Another post on self-esteem and media pressure.

After reading an article on how 'horrible' actress Kim Kardashian looked in an unphotoshopped image from a photoshooting for a magazine cover (image was released by mistake, then rapidly deleted from the website yet not fast enough) and reading the comments below, it got me thinking and I thought why not give photoshop a chance to be explored.

http://www.popcrunch.com/kim-k.....lmay-2009/

Photography is one of my hobbies so yes, I am used to retouching. However, I have never EVER changed one of my model's bodies and/or faces. At most I might have erased a pimple or two and that just because it distracted the viewer from the main focus -or because the model asked me to. So this was totally new to me.
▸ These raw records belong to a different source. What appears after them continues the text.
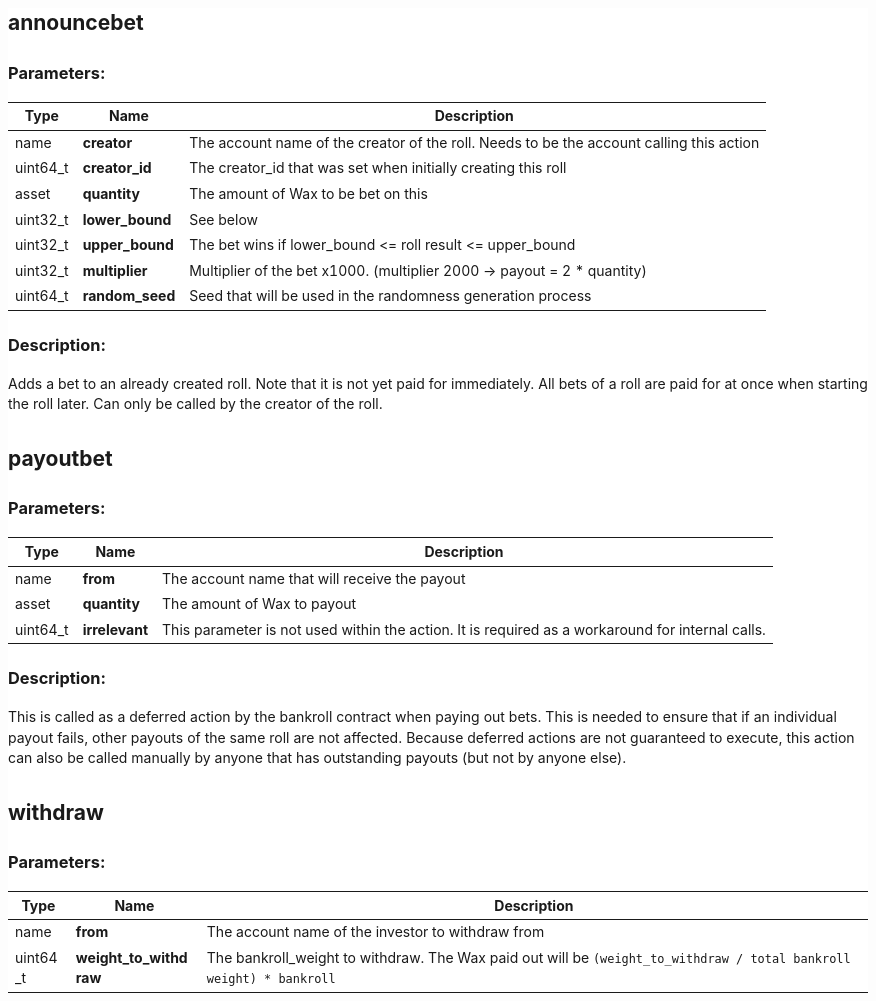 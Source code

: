 ## announcebet
### Parameters:

| Type     | Name        | Description                                                                              |
|----------|-------------|------------------------------------------------------------------------------------------|
| name     | **creator**     | The account name of the creator of the roll. Needs to be the account calling this action |
| uint64_t | **creator_id**  | The creator_id that was set when initially creating this roll                            |
| asset    | **quantity**     | The amount of Wax to be bet on this                                                      |
| uint32_t | **lower_bound** | See below                                                                                |
| uint32_t | **upper_bound** | The bet wins if lower_bound <= roll result <= upper_bound                                |
| uint32_t | **multiplier**  | Multiplier of the bet x1000. (multiplier 2000 -> payout = 2 * quantity)                  |
| uint64_t | **random_seed** | Seed that will be used in the randomness generation process                              |

### Description:

Adds a bet to an already created roll. Note that it is not yet paid for immediately. All bets of a roll are paid for at once when starting the roll later. Can only be called by the creator of the roll.

## payoutbet
### Parameters:

| Type     | Name       | Description                                                                                      |
|----------|------------|--------------------------------------------------------------------------------------------------|
| name     | **from**       | The account name that will receive the payout                                                    |
| asset    | **quantity**   | The amount of Wax to payout                                                                      |
| uint64_t | **irrelevant** | This parameter is not used within the action. It is required as a workaround for internal calls. |

### Description:

This is called as a deferred action by the bankroll contract when paying out bets. This is needed to ensure that if an individual payout fails, other payouts of the same roll are not affected. Because deferred actions are not guaranteed to execute, this action can also be called manually by anyone that has outstanding payouts (but not by anyone else).

## withdraw
### Parameters:

| Type     | Name               | Description                                                                                                       |
|----------|--------------------|-------------------------------------------------------------------------------------------------------------------|
| name     | **from**               | The account name of the investor to withdraw from                                                                 |
| uint64_t | **weight_to_withdraw** | The bankroll_weight to withdraw. The Wax paid out will be `(weight_to_withdraw / total bankroll weight) * bankroll` |
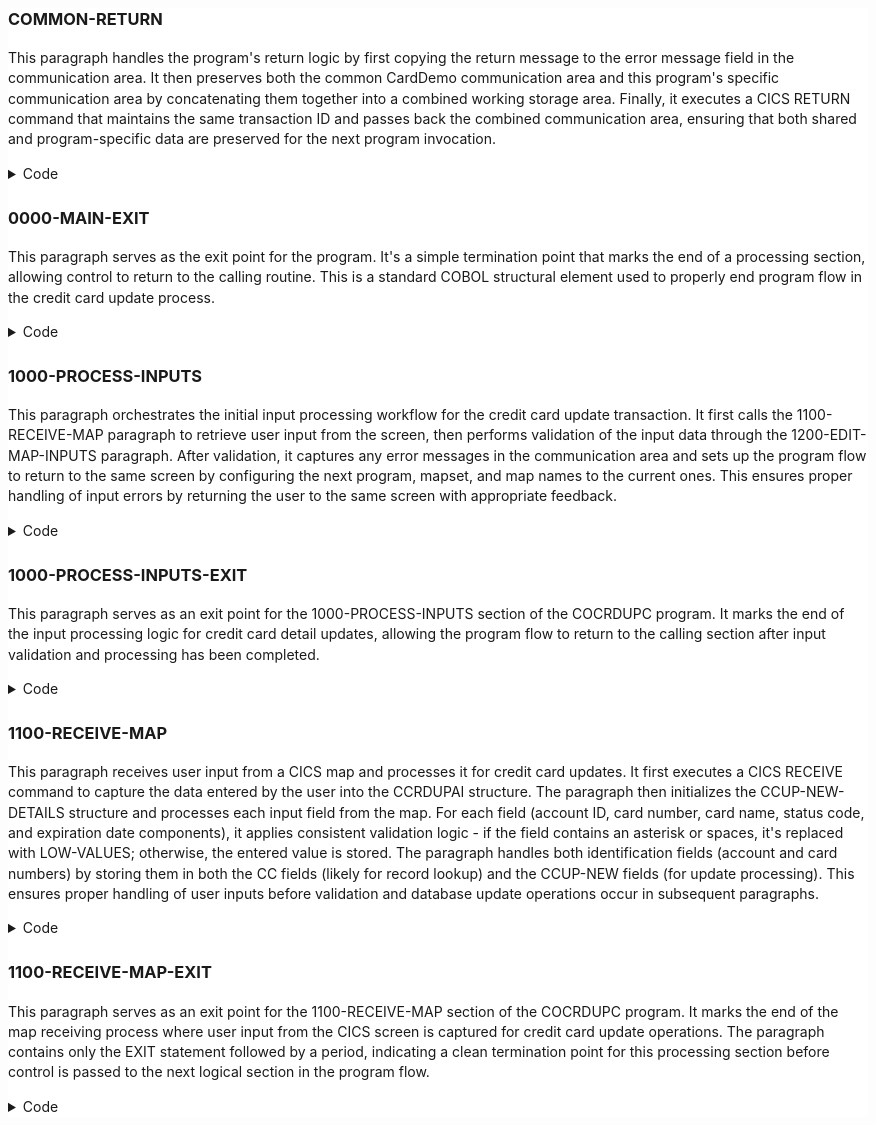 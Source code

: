 
### COMMON-RETURN
This paragraph handles the program's return logic by first copying the return message to the error message field in the communication area. It then preserves both the common CardDemo communication area and this program's specific communication area by concatenating them together into a combined working storage area. Finally, it executes a CICS RETURN command that maintains the same transaction ID and passes back the combined communication area, ensuring that both shared and program-specific data are preserved for the next program invocation.
<details><summary>Code</summary></details>


### 0000-MAIN-EXIT
This paragraph serves as the exit point for the program. It's a simple termination point that marks the end of a processing section, allowing control to return to the calling routine. This is a standard COBOL structural element used to properly end program flow in the credit card update process.
<details><summary>Code</summary></details>


### 1000-PROCESS-INPUTS
This paragraph orchestrates the initial input processing workflow for the credit card update transaction. It first calls the 1100-RECEIVE-MAP paragraph to retrieve user input from the screen, then performs validation of the input data through the 1200-EDIT-MAP-INPUTS paragraph. After validation, it captures any error messages in the communication area and sets up the program flow to return to the same screen by configuring the next program, mapset, and map names to the current ones. This ensures proper handling of input errors by returning the user to the same screen with appropriate feedback.
<details><summary>Code</summary></details>


### 1000-PROCESS-INPUTS-EXIT
This paragraph serves as an exit point for the 1000-PROCESS-INPUTS section of the COCRDUPC program. It marks the end of the input processing logic for credit card detail updates, allowing the program flow to return to the calling section after input validation and processing has been completed.
<details><summary>Code</summary></details>


### 1100-RECEIVE-MAP
This paragraph receives user input from a CICS map and processes it for credit card updates. It first executes a CICS RECEIVE command to capture the data entered by the user into the CCRDUPAI structure. The paragraph then initializes the CCUP-NEW-DETAILS structure and processes each input field from the map. For each field (account ID, card number, card name, status code, and expiration date components), it applies consistent validation logic - if the field contains an asterisk or spaces, it's replaced with LOW-VALUES; otherwise, the entered value is stored. The paragraph handles both identification fields (account and card numbers) by storing them in both the CC fields (likely for record lookup) and the CCUP-NEW fields (for update processing). This ensures proper handling of user inputs before validation and database update operations occur in subsequent paragraphs.
<details><summary>Code</summary></details>


### 1100-RECEIVE-MAP-EXIT
This paragraph serves as an exit point for the 1100-RECEIVE-MAP section of the COCRDUPC program. It marks the end of the map receiving process where user input from the CICS screen is captured for credit card update operations. The paragraph contains only the EXIT statement followed by a period, indicating a clean termination point for this processing section before control is passed to the next logical section in the program flow.
<details><summary>Code</summary></details>
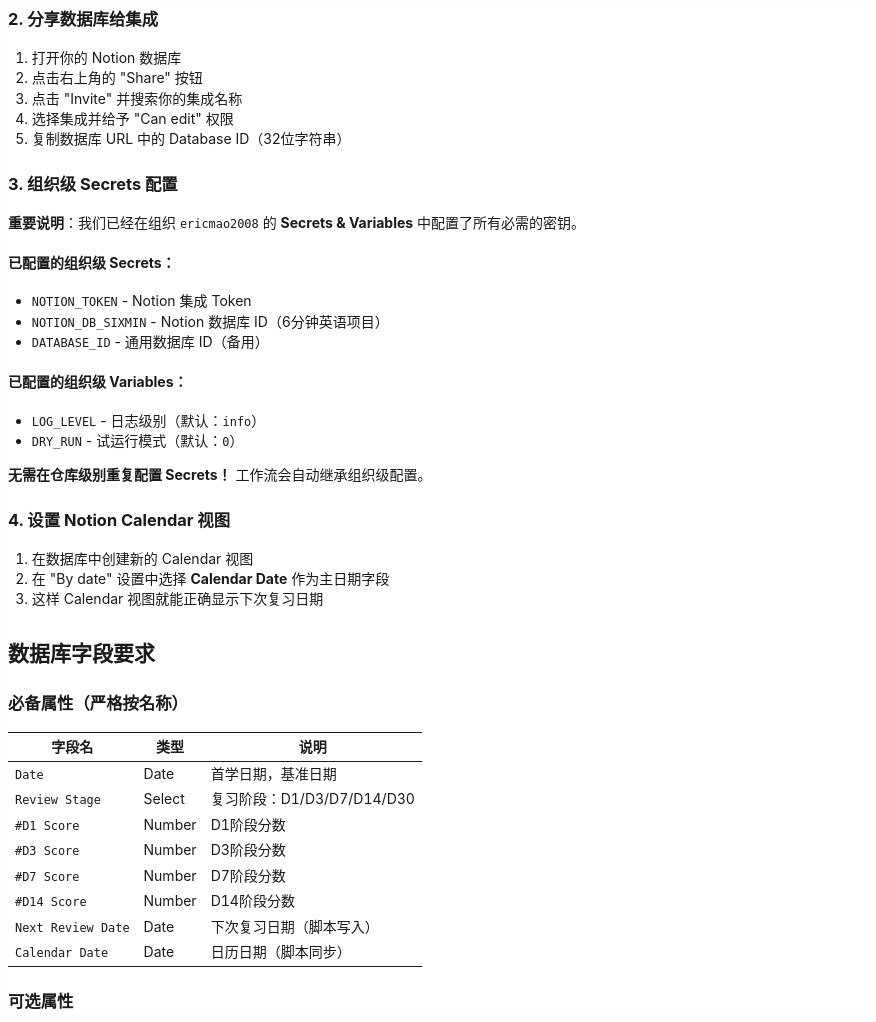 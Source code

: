 ### 2. 分享数据库给集成

1. 打开你的 Notion 数据库
2. 点击右上角的 "Share" 按钮
3. 点击 "Invite" 并搜索你的集成名称
4. 选择集成并给予 "Can edit" 权限
5. 复制数据库 URL 中的 Database ID（32位字符串）

### 3. 组织级 Secrets 配置

**重要说明**：我们已经在组织 `ericmao2008` 的 **Secrets & Variables** 中配置了所有必需的密钥。

#### 已配置的组织级 Secrets：
- `NOTION_TOKEN` - Notion 集成 Token
- `NOTION_DB_SIXMIN` - Notion 数据库 ID（6分钟英语项目）
- `DATABASE_ID` - 通用数据库 ID（备用）

#### 已配置的组织级 Variables：
- `LOG_LEVEL` - 日志级别（默认：`info`）
- `DRY_RUN` - 试运行模式（默认：`0`）

**无需在仓库级别重复配置 Secrets！** 工作流会自动继承组织级配置。

### 4. 设置 Notion Calendar 视图

1. 在数据库中创建新的 Calendar 视图
2. 在 "By date" 设置中选择 **Calendar Date** 作为主日期字段
3. 这样 Calendar 视图就能正确显示下次复习日期

## 数据库字段要求

### 必备属性（严格按名称）

| 字段名 | 类型 | 说明 |
|--------|------|------|
| `Date` | Date | 首学日期，基准日期 |
| `Review Stage` | Select | 复习阶段：D1/D3/D7/D14/D30 |
| `#D1 Score` | Number | D1阶段分数 |
| `#D3 Score` | Number | D3阶段分数 |
| `#D7 Score` | Number | D7阶段分数 |
| `#D14 Score` | Number | D14阶段分数 |
| `Next Review Date` | Date | 下次复习日期（脚本写入） |
| `Calendar Date` | Date | 日历日期（脚本同步） |

### 可选属性
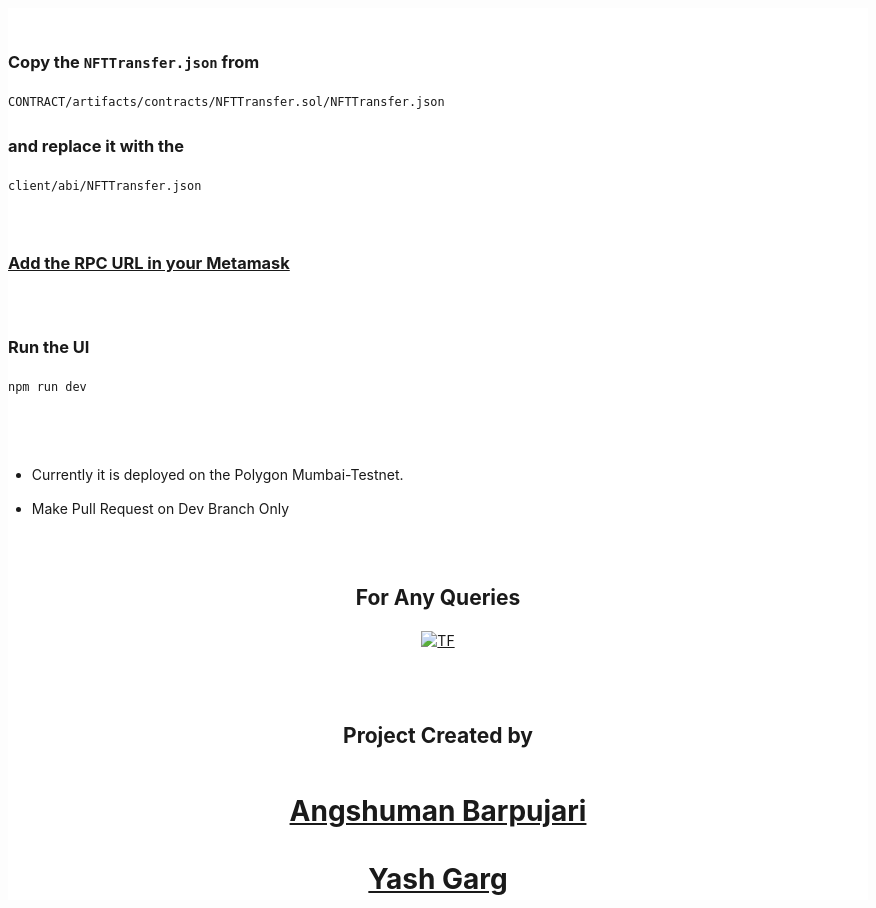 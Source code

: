 <br>

### Copy the `NFTTransfer.json` from

```
CONTRACT/artifacts/contracts/NFTTransfer.sol/NFTTransfer.json
```

### and replace it with the

```
client/abi/NFTTransfer.json
```

<br>

### <a href="https://blog.pods.finance/guide-connecting-mumbai-testnet-to-your-metamask-87978071aca8">Add the RPC URL in your Metamask</a>

<br>

### Run the UI

```
npm run dev
```

<br>
<br>

- Currently it is deployed on the Polygon Mumbai-Testnet.

- Make Pull Request on Dev Branch Only

<br>

<div align="center">
<h2>For Any Queries</h2>
<a href="https://t.me/+kJl1BmcgYfo2YzM1"><img alt="TF" src="https://img.shields.io/badge/Telegram-2CA5E0?style=for-the-badge&logo=telegram&logoColor=white"/> </a>
</div>

<br>
<br>

<div align="center"> 
<h2>Project Created by </h2>

<h1 align="center">

<a href="https://www.linkedin.com/in/angshuman-barpujari-26504016b/">Angshuman Barpujari</a>

<a href="https://www.linkedin.com/in/yash-garg-megabyte/"> Yash Garg</a>

</h1>

</div>
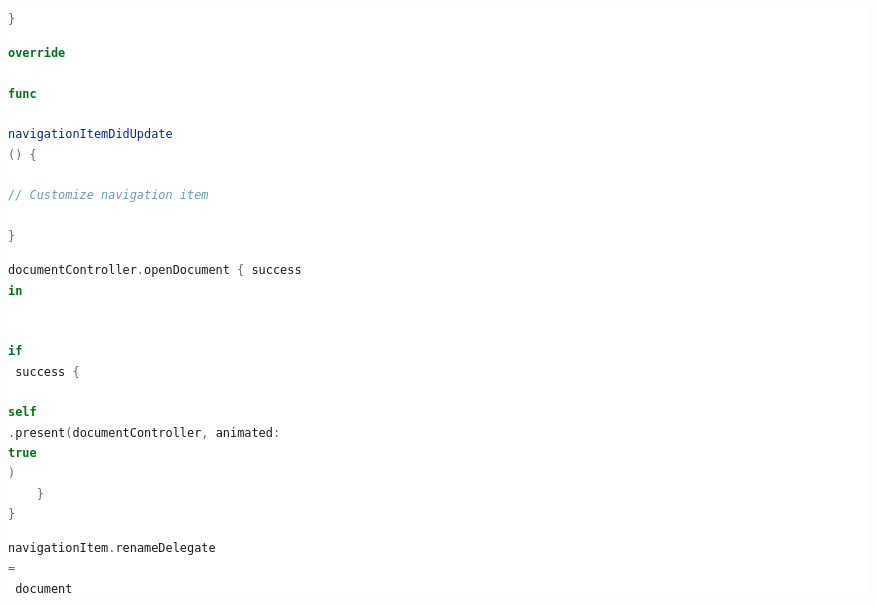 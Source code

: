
 ```swift
}
```

```swift
override
 
func
 
navigationItemDidUpdate
() {
    
// Customize navigation item

}
```

```swift
documentController.openDocument { success 
in

    
if
 success {
        
self
.present(documentController, animated: 
true
)
    }
}
```

```swift
navigationItem.renameDelegate 
=
 document
```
I browsed one of my favourite sites for publishing photographs and looked for a stock photograph (which allows others to change them) of a girl wearing a bikini or something tight and then started changing her into a so-called perfect body.

I'm no expert and it took me only like half an hour to slim her waist, arms and hips, enhance her breasts, erase beauty marks, lighten shadows, lengthen the legs (though I wish I had been wiser since I left the calves unchanged, which makes her look disproportionate), make her hair fuller and lighten the whole image.

Imagine what an expert can do with three hours per image and a lot of knowledge and patience.

And I'm not saying a woman cannot have a fit, lean, muscular yet not too much body. Genetics, a healthy diet and working out work wonders.They exist. I've met them, in real life. But that doesn't mean every single celebrity is cellullite free, has the most perfect skin or doesn't get a muffin top even when she bends down.

I wish they would stop retouching the models so much. Retouching a photograph will almost always help a model look better, but when you start slimming her hips down, I think you are just losing respect for her. AND if she asks you to do that, she doesn't respect nor love herself either, or at least not completely, and probably she's just asking because she wants to look like all the other unrealistic models and not stand out from the mediatic crowd.

If you were an aspiring model, why would you want to look uglier than your fellow competitors? Or if you were an actress? Or a singer? I can understand why none of them wants to be the first one to change this. It must be scary showing the world that you do not look like what you've been showing before. It must be scary to tell the world 'hey, remember all those pictures of uber beautiful, impossible me? well, they were fake. I'm still pretty, just not like a Barbie'. But I wish they would do that. I wish Cameron Diaz (to name someone) would start accepting that she is in her forties and her stomach can't look like a teenager's, no matter how hard she hits the gym. And I wish PEOPLE would start accepting that too, and stop demanding famous women to look like what they are not.

Note: I do NOT think there was anything wrong with the original shape of the model and just used her like I could have used any other girl.